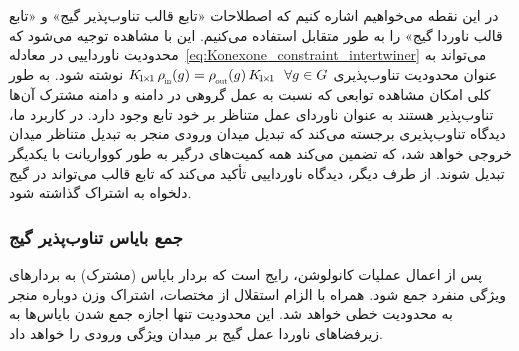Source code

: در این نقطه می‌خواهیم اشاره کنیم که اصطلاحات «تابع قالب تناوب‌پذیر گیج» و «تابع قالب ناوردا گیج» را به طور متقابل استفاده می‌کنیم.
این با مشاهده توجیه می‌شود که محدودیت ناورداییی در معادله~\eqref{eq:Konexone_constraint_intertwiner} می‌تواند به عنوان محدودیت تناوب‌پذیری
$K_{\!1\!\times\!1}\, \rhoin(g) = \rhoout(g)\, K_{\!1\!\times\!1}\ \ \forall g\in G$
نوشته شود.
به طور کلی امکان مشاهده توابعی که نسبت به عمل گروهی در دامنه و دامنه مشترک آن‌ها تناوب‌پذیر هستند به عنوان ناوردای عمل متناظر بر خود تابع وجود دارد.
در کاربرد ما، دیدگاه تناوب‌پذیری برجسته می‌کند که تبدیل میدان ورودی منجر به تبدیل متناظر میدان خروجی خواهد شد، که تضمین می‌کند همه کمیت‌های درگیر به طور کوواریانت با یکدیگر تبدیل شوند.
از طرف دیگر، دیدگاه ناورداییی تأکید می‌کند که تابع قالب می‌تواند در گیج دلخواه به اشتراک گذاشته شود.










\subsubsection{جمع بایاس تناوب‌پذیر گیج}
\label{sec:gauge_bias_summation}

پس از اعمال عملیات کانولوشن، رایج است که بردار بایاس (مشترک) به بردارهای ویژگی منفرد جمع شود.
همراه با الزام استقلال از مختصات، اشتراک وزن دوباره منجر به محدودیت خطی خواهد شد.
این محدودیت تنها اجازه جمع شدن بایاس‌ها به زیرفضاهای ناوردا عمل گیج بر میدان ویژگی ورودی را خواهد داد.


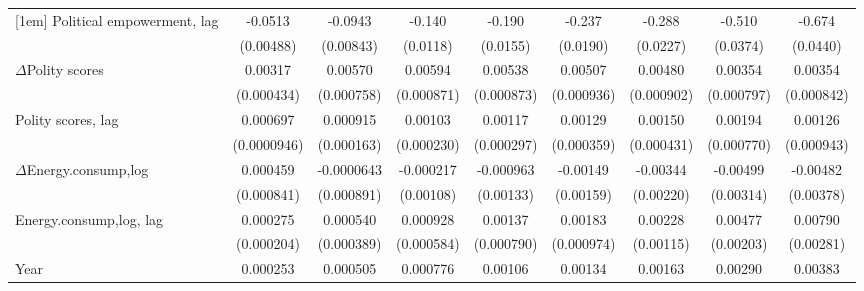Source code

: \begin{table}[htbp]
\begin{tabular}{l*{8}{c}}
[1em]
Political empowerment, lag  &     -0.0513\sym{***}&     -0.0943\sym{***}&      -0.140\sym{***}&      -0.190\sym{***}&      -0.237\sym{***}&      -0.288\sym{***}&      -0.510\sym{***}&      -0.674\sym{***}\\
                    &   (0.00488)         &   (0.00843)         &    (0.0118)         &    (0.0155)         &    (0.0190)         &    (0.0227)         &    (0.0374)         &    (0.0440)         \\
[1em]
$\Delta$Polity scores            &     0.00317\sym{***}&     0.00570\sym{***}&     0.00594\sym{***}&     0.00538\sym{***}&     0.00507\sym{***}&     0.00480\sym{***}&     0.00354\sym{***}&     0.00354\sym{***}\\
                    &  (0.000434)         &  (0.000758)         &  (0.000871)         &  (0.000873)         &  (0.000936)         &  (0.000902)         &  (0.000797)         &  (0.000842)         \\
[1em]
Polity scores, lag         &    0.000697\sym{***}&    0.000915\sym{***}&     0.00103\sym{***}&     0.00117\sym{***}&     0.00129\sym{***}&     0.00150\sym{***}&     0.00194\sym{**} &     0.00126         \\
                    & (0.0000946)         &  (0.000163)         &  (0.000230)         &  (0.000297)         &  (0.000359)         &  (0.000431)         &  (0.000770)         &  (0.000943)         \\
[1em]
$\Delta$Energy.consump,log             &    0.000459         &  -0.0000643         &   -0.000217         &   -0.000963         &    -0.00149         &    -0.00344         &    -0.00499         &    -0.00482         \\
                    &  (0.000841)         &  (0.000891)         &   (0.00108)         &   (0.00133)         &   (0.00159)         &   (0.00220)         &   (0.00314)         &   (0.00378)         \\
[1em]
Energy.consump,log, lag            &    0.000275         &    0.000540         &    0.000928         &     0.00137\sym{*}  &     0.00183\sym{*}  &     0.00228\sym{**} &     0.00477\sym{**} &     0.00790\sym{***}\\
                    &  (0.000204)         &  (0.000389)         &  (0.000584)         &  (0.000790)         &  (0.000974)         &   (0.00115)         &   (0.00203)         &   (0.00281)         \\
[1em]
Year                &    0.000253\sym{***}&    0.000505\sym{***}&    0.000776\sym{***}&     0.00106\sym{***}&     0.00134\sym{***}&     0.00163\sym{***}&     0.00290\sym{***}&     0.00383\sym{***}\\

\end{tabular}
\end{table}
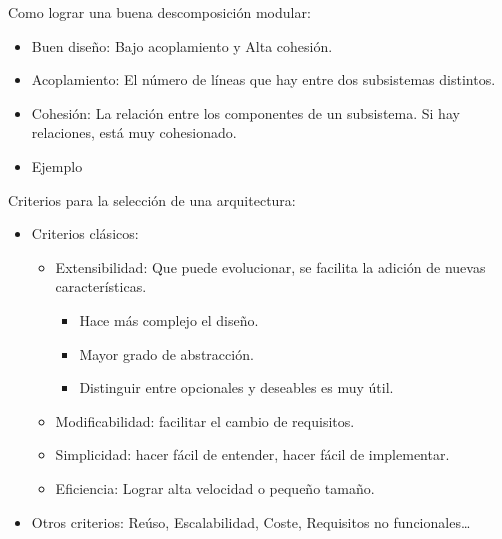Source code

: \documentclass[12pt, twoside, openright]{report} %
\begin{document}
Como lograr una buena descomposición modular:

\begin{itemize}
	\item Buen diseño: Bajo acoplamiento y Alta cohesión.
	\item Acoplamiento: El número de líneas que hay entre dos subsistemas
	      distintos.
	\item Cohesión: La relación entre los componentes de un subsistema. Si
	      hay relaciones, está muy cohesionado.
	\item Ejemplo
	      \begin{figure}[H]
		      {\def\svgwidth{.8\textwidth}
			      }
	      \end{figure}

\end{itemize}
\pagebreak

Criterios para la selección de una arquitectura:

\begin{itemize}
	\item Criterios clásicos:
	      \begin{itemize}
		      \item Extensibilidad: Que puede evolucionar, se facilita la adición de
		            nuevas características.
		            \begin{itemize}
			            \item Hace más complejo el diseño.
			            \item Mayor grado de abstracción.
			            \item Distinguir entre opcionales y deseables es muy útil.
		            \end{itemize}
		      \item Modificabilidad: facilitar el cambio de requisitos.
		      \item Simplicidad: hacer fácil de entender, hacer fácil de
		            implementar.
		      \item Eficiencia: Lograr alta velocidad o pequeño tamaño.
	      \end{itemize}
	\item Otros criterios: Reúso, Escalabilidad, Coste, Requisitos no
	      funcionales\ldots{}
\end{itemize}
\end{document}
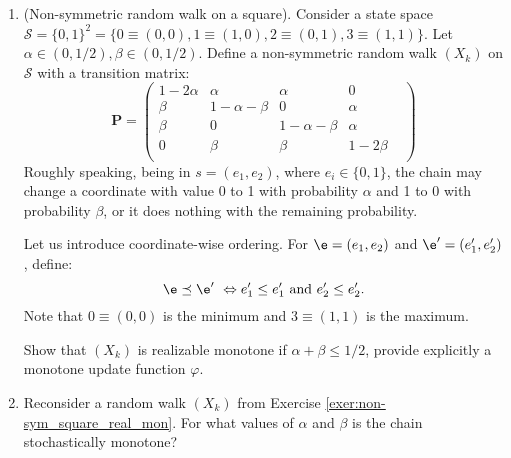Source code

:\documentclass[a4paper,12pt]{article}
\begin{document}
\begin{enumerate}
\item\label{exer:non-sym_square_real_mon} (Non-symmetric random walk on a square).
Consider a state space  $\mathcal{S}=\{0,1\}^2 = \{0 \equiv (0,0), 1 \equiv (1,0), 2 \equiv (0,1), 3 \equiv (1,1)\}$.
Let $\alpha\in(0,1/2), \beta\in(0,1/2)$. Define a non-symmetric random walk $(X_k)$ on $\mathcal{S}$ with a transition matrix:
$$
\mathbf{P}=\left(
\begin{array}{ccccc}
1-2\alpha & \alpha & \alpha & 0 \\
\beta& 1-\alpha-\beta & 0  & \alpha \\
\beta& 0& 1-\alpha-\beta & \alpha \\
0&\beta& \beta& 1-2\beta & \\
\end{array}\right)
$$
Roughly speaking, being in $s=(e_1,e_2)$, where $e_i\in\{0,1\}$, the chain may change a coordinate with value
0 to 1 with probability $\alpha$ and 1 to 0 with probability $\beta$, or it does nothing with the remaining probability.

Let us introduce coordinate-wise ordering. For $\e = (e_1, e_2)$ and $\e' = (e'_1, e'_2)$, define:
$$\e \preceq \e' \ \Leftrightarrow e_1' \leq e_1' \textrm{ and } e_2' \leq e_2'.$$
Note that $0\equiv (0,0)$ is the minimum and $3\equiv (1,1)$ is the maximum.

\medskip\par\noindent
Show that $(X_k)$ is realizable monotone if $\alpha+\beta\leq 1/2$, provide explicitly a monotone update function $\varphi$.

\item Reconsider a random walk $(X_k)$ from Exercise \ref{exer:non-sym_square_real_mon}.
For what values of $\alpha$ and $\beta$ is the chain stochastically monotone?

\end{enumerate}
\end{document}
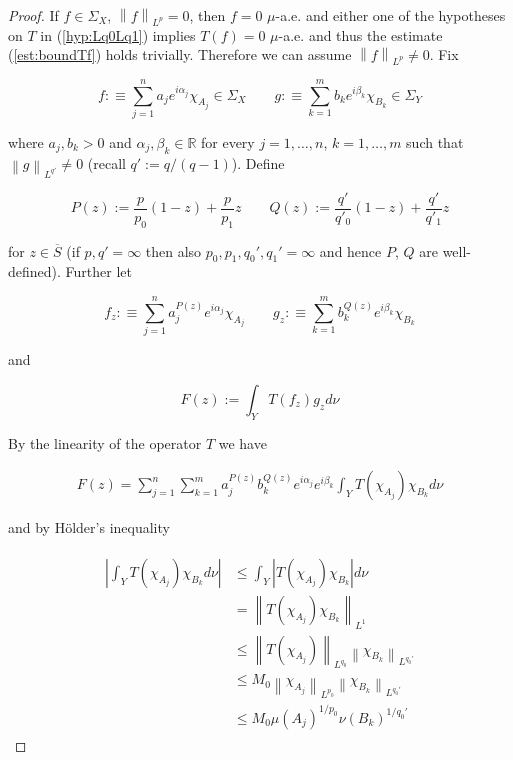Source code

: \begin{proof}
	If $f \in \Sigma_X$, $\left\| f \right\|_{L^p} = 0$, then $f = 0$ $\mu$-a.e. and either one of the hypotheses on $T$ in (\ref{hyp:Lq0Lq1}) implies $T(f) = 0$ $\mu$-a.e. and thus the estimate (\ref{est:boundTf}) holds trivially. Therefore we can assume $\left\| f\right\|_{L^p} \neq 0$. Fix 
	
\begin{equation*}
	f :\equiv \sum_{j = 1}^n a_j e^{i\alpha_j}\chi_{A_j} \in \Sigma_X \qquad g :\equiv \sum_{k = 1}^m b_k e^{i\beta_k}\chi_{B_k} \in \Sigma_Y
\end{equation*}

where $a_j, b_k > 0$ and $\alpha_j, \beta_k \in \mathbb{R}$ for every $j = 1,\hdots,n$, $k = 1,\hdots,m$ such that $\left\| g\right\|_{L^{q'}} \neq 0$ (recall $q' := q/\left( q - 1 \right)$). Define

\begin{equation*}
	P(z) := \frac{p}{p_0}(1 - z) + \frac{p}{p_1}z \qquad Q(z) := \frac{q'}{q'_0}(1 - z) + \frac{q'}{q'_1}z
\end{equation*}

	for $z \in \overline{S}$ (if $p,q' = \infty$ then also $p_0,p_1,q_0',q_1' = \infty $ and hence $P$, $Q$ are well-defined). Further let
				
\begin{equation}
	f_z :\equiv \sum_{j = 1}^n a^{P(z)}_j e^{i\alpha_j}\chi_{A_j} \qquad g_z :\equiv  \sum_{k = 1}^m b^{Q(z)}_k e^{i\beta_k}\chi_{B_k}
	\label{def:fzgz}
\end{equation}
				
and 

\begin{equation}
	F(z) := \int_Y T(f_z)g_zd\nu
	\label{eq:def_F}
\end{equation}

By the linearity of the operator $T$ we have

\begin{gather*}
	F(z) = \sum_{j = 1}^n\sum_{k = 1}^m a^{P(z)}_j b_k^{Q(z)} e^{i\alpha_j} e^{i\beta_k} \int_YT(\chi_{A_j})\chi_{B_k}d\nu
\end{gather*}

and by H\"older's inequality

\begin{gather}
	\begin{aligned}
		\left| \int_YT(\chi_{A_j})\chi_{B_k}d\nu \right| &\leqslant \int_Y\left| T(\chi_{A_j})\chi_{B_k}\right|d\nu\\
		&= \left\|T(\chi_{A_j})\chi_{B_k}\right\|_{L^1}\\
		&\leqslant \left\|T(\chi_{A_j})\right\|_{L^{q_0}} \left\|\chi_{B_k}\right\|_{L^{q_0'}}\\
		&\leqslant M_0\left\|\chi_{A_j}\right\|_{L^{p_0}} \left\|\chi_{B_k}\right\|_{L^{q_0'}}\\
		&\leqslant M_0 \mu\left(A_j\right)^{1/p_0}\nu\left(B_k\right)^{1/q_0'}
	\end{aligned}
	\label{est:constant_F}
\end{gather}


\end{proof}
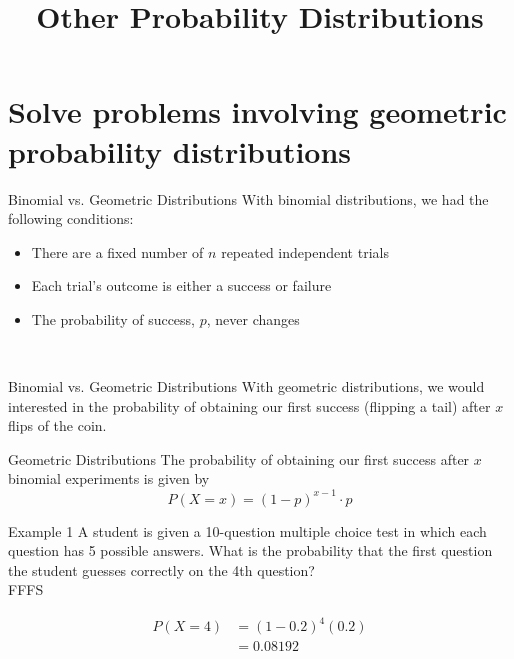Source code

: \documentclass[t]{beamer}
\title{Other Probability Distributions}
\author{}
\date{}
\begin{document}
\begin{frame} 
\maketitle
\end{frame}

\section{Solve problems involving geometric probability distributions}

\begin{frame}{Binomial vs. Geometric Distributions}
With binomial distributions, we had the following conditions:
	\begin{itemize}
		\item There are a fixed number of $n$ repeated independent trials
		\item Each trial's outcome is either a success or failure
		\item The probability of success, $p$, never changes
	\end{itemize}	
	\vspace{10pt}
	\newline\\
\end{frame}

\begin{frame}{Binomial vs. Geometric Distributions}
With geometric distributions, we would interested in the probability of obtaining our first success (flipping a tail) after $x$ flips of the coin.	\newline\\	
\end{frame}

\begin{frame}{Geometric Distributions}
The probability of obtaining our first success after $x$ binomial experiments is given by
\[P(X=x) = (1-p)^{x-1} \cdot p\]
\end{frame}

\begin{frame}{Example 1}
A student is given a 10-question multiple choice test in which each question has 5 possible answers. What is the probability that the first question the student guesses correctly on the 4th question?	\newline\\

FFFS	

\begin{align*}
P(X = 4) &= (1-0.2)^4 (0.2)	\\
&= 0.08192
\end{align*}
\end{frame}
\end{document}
= = = =
WHAT IS NEEDED: Show each line of the records above containing "خواهد".

ANSWER TO THE EXERCISE:
در کاربرد ما، دیدگاه تناوب‌پذیری برجسته می‌کند که تبدیل میدان ورودی منجر به تبدیل متناظر میدان خروجی خواهد شد، که تضمین می‌کند همه کمیت‌های درگیر به طور کوواریانت با یکدیگر تبدیل شوند.
همراه با الزام استقلال از مختصات، اشتراک وزن دوباره منجر به محدودیت خطی خواهد شد.
این محدودیت تنها اجازه جمع شدن بایاس‌ها به زیرفضاهای ناوردا عمل گیج بر میدان ویژگی ورودی را خواهد داد.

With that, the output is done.